The droit de suite aims to provide visual artists with a share of revenue from sales of their work after initial sale of that work to a dealer or other buyer. It has been criticised as an inappropriate or ineffective tax. It has also been characterised as a measure of justice for creators and as an extension of intellectual property.

It is independent of droit moral - moral rights schemes - that are based on respect for the artist's creativity. Moral rights legislation is discussed here.

The resale right provides that visual artists or their estates receive a royalty on the resale of artworks.
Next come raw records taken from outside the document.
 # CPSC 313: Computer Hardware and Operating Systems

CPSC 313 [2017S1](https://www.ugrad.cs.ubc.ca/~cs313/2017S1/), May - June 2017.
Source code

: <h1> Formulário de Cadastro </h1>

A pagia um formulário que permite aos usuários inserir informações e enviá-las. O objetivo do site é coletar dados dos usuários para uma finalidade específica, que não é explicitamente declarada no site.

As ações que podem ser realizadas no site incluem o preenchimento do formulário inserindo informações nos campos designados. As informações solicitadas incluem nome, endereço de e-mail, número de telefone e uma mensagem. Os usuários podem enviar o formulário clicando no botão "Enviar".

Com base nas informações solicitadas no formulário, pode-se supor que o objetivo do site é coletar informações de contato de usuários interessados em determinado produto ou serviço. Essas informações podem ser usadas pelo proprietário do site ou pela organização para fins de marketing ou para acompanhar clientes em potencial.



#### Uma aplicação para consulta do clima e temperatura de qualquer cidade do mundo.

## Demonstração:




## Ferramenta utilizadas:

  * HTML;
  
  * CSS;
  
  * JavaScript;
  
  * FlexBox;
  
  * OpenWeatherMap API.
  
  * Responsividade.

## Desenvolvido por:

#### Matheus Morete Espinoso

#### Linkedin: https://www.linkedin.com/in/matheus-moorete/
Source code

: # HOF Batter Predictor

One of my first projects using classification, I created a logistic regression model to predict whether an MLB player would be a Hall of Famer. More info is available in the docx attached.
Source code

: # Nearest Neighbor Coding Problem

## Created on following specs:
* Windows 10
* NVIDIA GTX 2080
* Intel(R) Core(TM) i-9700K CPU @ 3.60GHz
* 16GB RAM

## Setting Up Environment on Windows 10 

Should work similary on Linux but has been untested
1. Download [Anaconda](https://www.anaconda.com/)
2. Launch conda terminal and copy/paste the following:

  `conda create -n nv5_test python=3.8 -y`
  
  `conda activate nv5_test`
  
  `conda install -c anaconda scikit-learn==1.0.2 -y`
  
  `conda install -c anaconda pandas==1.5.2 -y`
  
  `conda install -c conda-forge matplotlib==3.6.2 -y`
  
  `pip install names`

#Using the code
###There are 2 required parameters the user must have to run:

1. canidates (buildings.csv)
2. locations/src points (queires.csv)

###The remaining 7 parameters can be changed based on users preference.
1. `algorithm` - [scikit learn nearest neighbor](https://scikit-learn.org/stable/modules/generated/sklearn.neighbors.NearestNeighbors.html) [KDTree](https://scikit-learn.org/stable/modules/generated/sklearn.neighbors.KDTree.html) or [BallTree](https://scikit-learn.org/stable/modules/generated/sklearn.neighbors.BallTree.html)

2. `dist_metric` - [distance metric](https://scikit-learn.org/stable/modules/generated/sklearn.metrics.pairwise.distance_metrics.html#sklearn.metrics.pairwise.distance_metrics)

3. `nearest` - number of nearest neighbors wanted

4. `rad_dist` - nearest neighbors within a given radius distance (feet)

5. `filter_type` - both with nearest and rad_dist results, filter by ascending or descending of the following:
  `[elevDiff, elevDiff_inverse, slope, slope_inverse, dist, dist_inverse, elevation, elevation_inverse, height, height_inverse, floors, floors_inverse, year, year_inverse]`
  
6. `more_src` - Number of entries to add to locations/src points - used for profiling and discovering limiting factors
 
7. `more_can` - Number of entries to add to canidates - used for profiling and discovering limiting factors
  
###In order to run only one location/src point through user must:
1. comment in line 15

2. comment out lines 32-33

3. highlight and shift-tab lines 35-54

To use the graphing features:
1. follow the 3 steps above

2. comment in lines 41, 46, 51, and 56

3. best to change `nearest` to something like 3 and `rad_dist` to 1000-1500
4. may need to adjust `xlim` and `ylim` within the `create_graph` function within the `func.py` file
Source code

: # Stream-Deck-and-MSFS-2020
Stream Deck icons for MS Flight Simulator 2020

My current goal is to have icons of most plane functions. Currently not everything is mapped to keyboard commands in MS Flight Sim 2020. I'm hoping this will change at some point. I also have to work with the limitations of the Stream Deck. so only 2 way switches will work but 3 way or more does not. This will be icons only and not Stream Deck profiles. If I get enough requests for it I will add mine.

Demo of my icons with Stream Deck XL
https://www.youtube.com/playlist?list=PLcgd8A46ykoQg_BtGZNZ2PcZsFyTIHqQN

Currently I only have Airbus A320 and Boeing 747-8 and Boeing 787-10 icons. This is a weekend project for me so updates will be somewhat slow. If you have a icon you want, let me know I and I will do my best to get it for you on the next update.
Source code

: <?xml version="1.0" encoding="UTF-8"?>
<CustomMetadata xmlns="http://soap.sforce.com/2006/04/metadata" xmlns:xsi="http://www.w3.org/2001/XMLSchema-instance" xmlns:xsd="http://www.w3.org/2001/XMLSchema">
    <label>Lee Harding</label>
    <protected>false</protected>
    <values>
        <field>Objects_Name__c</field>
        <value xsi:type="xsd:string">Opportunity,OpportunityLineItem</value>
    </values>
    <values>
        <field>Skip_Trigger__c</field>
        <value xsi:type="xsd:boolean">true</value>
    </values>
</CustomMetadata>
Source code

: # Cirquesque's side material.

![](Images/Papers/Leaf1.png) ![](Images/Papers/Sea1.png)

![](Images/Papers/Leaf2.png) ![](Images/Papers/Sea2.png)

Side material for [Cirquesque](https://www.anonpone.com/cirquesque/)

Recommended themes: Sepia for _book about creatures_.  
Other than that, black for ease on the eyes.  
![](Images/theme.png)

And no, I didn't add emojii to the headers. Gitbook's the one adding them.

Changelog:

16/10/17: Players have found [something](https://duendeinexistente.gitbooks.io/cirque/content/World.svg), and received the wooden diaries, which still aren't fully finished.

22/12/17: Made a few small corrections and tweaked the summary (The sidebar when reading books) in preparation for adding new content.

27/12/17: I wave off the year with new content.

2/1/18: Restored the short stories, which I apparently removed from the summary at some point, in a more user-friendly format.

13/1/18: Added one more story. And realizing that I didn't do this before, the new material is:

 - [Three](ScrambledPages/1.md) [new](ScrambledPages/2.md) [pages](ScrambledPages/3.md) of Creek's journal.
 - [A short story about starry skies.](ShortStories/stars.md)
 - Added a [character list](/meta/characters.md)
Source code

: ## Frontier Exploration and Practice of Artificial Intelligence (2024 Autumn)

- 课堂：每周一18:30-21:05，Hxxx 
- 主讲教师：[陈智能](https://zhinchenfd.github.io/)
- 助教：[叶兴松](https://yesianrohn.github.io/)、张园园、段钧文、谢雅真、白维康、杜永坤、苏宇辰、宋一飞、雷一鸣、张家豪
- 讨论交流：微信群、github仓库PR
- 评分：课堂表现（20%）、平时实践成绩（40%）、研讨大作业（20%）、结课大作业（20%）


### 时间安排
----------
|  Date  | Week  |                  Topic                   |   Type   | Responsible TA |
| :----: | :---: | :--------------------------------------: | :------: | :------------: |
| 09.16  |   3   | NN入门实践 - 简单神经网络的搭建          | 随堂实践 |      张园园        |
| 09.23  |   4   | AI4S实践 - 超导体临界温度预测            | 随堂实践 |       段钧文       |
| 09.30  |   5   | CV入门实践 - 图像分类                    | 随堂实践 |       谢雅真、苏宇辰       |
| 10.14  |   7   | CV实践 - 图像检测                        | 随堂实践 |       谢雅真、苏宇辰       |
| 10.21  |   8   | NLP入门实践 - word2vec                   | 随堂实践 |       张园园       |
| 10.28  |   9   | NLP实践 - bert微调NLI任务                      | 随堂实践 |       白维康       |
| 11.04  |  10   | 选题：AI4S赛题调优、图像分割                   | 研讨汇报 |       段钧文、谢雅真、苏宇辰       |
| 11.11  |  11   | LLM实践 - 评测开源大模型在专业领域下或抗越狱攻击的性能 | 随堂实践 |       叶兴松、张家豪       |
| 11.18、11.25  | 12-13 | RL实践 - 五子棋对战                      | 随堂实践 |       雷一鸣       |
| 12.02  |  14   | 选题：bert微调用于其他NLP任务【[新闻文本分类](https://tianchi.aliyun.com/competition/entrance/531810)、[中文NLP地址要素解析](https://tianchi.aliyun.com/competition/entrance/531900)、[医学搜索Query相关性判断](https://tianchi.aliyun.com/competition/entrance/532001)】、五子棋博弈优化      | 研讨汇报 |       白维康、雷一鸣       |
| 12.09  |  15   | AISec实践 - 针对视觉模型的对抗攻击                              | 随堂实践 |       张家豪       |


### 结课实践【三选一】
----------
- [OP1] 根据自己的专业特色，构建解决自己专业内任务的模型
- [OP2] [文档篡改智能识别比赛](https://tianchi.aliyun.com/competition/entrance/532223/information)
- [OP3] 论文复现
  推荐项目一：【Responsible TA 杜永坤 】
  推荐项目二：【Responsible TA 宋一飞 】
That royalty is usually between 3% to 5% of the price of the work, with individual payments being made to copyright collecting societies on behalf of the artists. (Some regimes involve galleries and dealers paying 1% of their turnover into a special fund. Some nations base the royalty on the seller's profit rather than the price of the work).

It relates to public rather than private sales - eg by dealers and auction houses rather than directly between private individuals - and covers work above a specific value.

An artist who originally sold a painting for a few hundred francs might thus receive considerable royalties many years later when the work is resold several times for several million francs, sharing in the increased value of the work and enjoying an ongoing incentive for creation.

The droit is concerned with the resale of physical entities - for example canvas, a sculpture, a work on paper - and is independent of reproduction rights (ie the artist's licensing of intellectual property for use in posters, books etc).

Typically, artists sell the canvas, pigment or paper - the embodiment of their creativity - but retain the intellectual property. The droit allows artists or their estates to snaffle between 5% and 0.25% of the price of the artwork when the embodiment is resold, sharing in the increase in value of the work over time. An Australian report, for example, notes that Indigenous artist Johnny Warangkula Tjupurrula sold one of his paintings for $150; at an auction some years later that canvas went for $206,000. (As at July 2004 the record for auction of work by an Indigenous artist is $778,000 for Rover Thomas' All That Big Rain Coming From Top Side in 2001.)

The droit lasts while a work is in copyright (so there is no need to pay money to the estate of Rembrandt, Raphael or Da Vinci on the increasingly rare occasions when their works change hands).

It has been strongly opposed on economic grounds by some dealers (eg UK galleries and auction houses argued vehemently that it would disadvantage artists by discouraging sales), on philosophical grounds as a social welfare measure unrelated to copyright and on operational grounds as difficult to administer.

subsection heading icon     history

First proposed in the 1860s, the droit was established in France in the 1920s to assist the widows of artists killed in the 1914-18 War. It supplemented a special tax on the overall turnover of art dealers that has been used for a special arts social welfare fund.

Droit de suite provisions were subsequently incorporated into the copyright legislation of most nations in what is now the European Union and reflected in the Berne Convention for the Protection of Literary & Artistic Works, discussed in our Intellectual Property guide.

The EU Resale Royalty Directive (discussed in the following page of this profile) harmonises legislation in the various EU states.

The droit is a peculiarity that has not found much favour in Australia, the US (although a form of the droit is in place in California), Canada, New Zealand or Asia.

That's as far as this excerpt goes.